# Puppy Stages and Challenges



## WHEP92 (Oct 7, 2019)

We have a 14 week old Puppy, which we got at 8 weeks old.

I would be interested to know everyone's challenges at different stages during their puppies development, and how you overcame them, so we know what to expect over the next year. It will also help us understand what we need to address, and what's just a phase they should grow out of. 

For example:

When did their puppy start the 'Sharkies' and when did it stop - ours seemed to start at 11 weeks and is still in full force!
When did they stop needing constant supervision - currently we have to crate unless we're with her
Did yours go through a 'fearful' stage
Did they become more or less vocal - ours seems to do a lot of barking at us which I'm hoping she'll grow out of!

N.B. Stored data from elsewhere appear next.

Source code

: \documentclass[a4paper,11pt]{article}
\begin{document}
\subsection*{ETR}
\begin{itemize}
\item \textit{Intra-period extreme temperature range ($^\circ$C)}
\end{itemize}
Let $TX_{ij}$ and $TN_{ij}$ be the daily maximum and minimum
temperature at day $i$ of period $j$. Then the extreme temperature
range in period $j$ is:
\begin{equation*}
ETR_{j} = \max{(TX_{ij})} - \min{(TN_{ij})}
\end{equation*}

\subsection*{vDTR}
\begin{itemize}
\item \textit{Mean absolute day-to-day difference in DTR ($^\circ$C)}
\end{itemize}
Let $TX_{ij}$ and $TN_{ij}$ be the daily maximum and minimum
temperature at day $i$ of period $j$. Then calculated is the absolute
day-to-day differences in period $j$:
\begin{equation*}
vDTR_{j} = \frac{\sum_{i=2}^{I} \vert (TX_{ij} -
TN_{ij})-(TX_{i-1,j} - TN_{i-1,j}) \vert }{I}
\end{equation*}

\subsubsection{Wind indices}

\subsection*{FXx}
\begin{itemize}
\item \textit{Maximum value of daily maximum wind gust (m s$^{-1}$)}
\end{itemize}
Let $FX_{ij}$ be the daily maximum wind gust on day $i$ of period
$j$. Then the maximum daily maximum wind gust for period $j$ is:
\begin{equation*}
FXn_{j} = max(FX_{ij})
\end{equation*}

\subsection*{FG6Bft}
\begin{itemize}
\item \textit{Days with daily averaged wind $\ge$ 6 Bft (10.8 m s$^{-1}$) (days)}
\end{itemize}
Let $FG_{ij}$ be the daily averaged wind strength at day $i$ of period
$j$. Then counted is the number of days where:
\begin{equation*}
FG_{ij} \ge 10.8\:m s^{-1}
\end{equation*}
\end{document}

Please add any other stages your puppy went through.


----------



## rubicon (Dec 9, 2019)

1. I got my dog at 10 weeks And he came to us in the biting phase. He fully stopped biting me at around 3.5 months old For my fiance it took a bit longer, but I’m half convinced it’s because he tolerates it.
2. At around 3.5 months my partner could work without minding him all the time. He would take a nap for a few hours While my partner worked, but he does work from home so it’s daily practice for them both. And as for crates, we rarely crated him, but for many months now he would just leave the office to chill by himself on the couch when he could tell we were working. Can’t tell exactly when. I will say he stopped trying to kill himself (chewing wires, jumping down the stairs) at around 4 months. You can worry he’ll destroy your stuff but I wasn’t afraid for his life by then.
3. My boy started his fearful stage at around 7 months. He’s still in it At 8 months.
4. My dog was never really vocal. At ~4 months he barked at us for the first time, but that was his first naughty phase starting too. he started to think he didn’t need to listen to us and got really rebellious when we corrected him. That settled down in a couple of weeks and now he’s back to not really barking. He’ll talk though. Whine, grumble, etc. but not really bark. He did start barking at other dogs, horses and cows at around 7 months. Not a lot, but enough to make me feel really sheepish and embarrassed. He particularly hates the dog next door and will bark at it sometimes; the dog next door did NOT like him as a puppy and growled at him, and now that he’s big he thinks he doesn’t have to take it anymore.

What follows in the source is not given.